Today I started reading the Ruby Snips website, which has a pretty good sample of interesting snippets of Ruby code on it. I was particularly intrigued by the following snippet from a post on Prime Numbers dating back to March 23rd, 2007:
1 2 3 4 5 | class Fixnum def prime? ('1' * self) !~ /^1?$|^(11+?)\1+$/ end end |
At first, I was convinced this code was broken. Before I had given much thought to the algorithm, I was ready to assume that the “prime?” name was a misnomer: I assumed the code was actually testing for members of a specific class of palindromes. After a minute or two, I pieced together what was really happening when testing a number:
- The number, n, is expanded into a string of 1′s of length n.
- The string of 1′s is testing using a regex with back-references that finds the presence of a repeated divisor, a technique that works because a string of length a * b = n is composed of b copies of a string of length a.
At that point, I began to marvel at the simplicity of the algorithm relative to the obscurity of the code. And while I was so amazed by this, it occurred to me: this is an absolutely terrible way to test for primality. Because you have no control over the loop bounds for the regex, you effectively test every number up to n as a possible divisor if n is a prime. But you really only need to test up to the square root of n to determine if n is prime. So your code runs for the square of the time it should run. And the expansion of n into a string, at least theoretically, requires exponentially more space than an integer expressed in binary would. This seemed like one of the worst possible ways to test for primality I had ever seen.
Still, I wanted to verify this empirically as well as theoretically, so I typed in
1 | 399839483.prime? |
during an IRB session. The CPU and memory usage were absurd for a primality test on such a small number. I didn’t even bother letting the code complete after a few seconds of the watching interpreter hanging there, silently wasting CPU cycles. In contrast, the simpler, clearer code,
1 2 3 4 5 6 7 8 9 10 | class Fixnum def prime? (2..Math.sqrt(self).to_i).each do |i| if i * (self / i) == self return false end end return true end end |
runs fairly quickly.
The lesson I think everyone should take from this is a simple one: don’t be clever when writing code. At the very least, don’t be clever in the way the author of this snippet was. Your code is likely to end up being unclear, slow and wasteful with memory.
Perhaps I should be clearer about the problems of cleverness. Clever code is a mistake; clever algorithms are wonderful. Quick sort is a clever algorithm that always confuses me until I think carefully about it — and then I marvel at its superiority over other less efficient sorting algorithms; this snippet is a mediocre algorithm written in a style of code that’s needlessly confusing.
I really like this article, and it is a good example of someone trying to save line space at the price of efficiency.

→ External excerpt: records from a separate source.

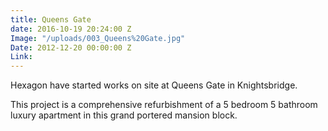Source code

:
 ```yaml
---
title: Queens Gate
date: 2016-10-19 20:24:00 Z
Image: "/uploads/003_Queens%20Gate.jpg"
Date: 2012-12-20 00:00:00 Z
Link: 
---
```


Hexagon have started works on site at Queens Gate in Knightsbridge.

This project is a comprehensive refurbishment of a 5 bedroom 5 bathroom luxury apartment in this grand portered mansion block.
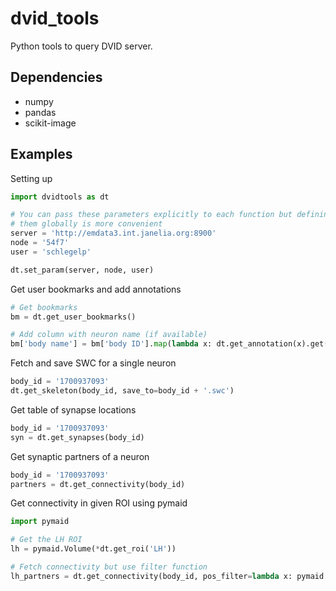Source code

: # dvid_tools
Python tools to query DVID server.

## Dependencies
- numpy
- pandas
- scikit-image

## Examples

Setting up
```Python
import dvidtools as dt 

# You can pass these parameters explicitly to each function but defining
# them globally is more convenient
server = 'http://emdata3.int.janelia.org:8900'
node = '54f7'
user = 'schlegelp'

dt.set_param(server, node, user)
```

Get user bookmarks and add annotations
```Python
# Get bookmarks
bm = dt.get_user_bookmarks()

# Add column with neuron name (if available)
bm['body name'] = bm['body ID'].map(lambda x: dt.get_annotation(x).get('name', None))
```

Fetch and save SWC for a single neuron
```Python
body_id = '1700937093'
dt.get_skeleton(body_id, save_to=body_id + '.swc')
```

Get table of synapse locations
```Python
body_id = '1700937093'
syn = dt.get_synapses(body_id)
```

Get synaptic partners of a neuron
```Python
body_id = '1700937093'
partners = dt.get_connectivity(body_id)
```

Get connectivity in given ROI using pymaid
```Python
import pymaid

# Get the LH ROI
lh = pymaid.Volume(*dt.get_roi('LH'))

# Fetch connectivity but use filter function
lh_partners = dt.get_connectivity(body_id, pos_filter=lambda x: pymaid.in_volume(x, lh))
```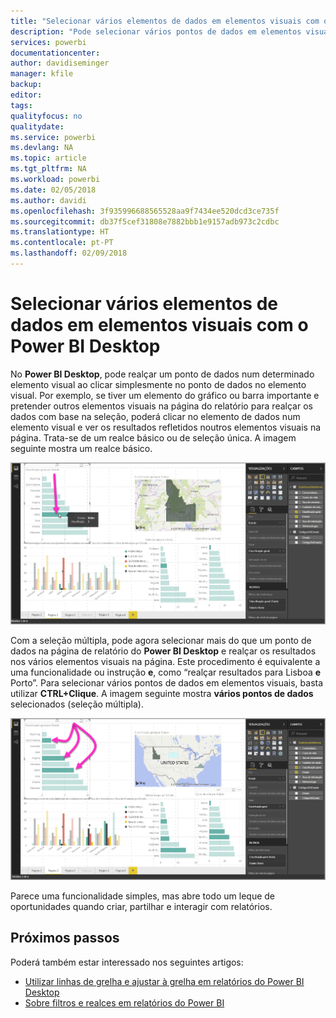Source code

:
 ```yaml
---
title: "Selecionar vários elementos de dados em elementos visuais com o Power BI Desktop"
description: "Pode selecionar vários pontos de dados em elementos visuais do Power BI Desktop com CTRL+clique simples"
services: powerbi
documentationcenter: 
author: davidiseminger
manager: kfile
backup: 
editor: 
tags: 
qualityfocus: no
qualitydate: 
ms.service: powerbi
ms.devlang: NA
ms.topic: article
ms.tgt_pltfrm: NA
ms.workload: powerbi
ms.date: 02/05/2018
ms.author: davidi
ms.openlocfilehash: 3f935996688565528aa9f7434ee520dcd3ce735f
ms.sourcegitcommit: db37f5cef31808e7882bbb1e9157adb973c2cdbc
ms.translationtype: HT
ms.contentlocale: pt-PT
ms.lasthandoff: 02/09/2018
---
```

# <a name="multi-select-data-elements-in-visuals-using-power-bi-desktop"></a>Selecionar vários elementos de dados em elementos visuais com o Power BI Desktop

No **Power BI Desktop**, pode realçar um ponto de dados num determinado elemento visual ao clicar simplesmente no ponto de dados no elemento visual. Por exemplo, se tiver um elemento do gráfico ou barra importante e pretender outros elementos visuais na página do relatório para realçar os dados com base na seleção, poderá clicar no elemento de dados num elemento visual e ver os resultados refletidos noutros elementos visuais na página. Trata-se de um realce básico ou de seleção única. A imagem seguinte mostra um realce básico. 

![](media/desktop-multi-select/multi-select_01.png)

Com a seleção múltipla, pode agora selecionar mais do que um ponto de dados na página de relatório do **Power BI Desktop** e realçar os resultados nos vários elementos visuais na página. Este procedimento é equivalente a uma funcionalidade ou instrução **e**, como “realçar resultados para Lisboa **e** Porto”. Para selecionar vários pontos de dados em elementos visuais, basta utilizar **CTRL+Clique**. A imagem seguinte mostra **vários pontos de dados** selecionados (seleção múltipla).

![](media/desktop-multi-select/multi-select_02.png)

Parece uma funcionalidade simples, mas abre todo um leque de oportunidades quando criar, partilhar e interagir com relatórios. 

## <a name="next-steps"></a>Próximos passos

Poderá também estar interessado nos seguintes artigos:

* [Utilizar linhas de grelha e ajustar à grelha em relatórios do Power BI Desktop](desktop-gridlines-snap-to-grid.md)
* [Sobre filtros e realces em relatórios do Power BI](power-bi-reports-filters-and-highlighting.md)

However, clever code that uses clever algorithms and techniques is really wonderful when you see it. I found this quite common when working with small problems in prolog and haskell.
Also, I image the overhead of using a regex in that algorithm was partially responsible for the poor performance.
I’m glad you liked this post, Jason. I agree that clever code using clever algorithms is great, so long as it’s still readable. An amazing example is the regular expression parser featured in the first chapter of O’Reilly’s Beautiful Code. I also think that more sophisticated languages like Prolog, Haskell or even Ruby allow people to write clever, but understandable, code more easily.
And, yes, I’m sure that the overhead of using a regex in the algorithm is a major source of the poor performance, though even an implementation just using direct comparisons of substrings would take longer. If you’ve got Ruby on one of your machines, just try the example calculation with both algorithms above. I can never bring myself to let the first bit of code continue for more than thirty seconds, while the second bit finishes in less than a second.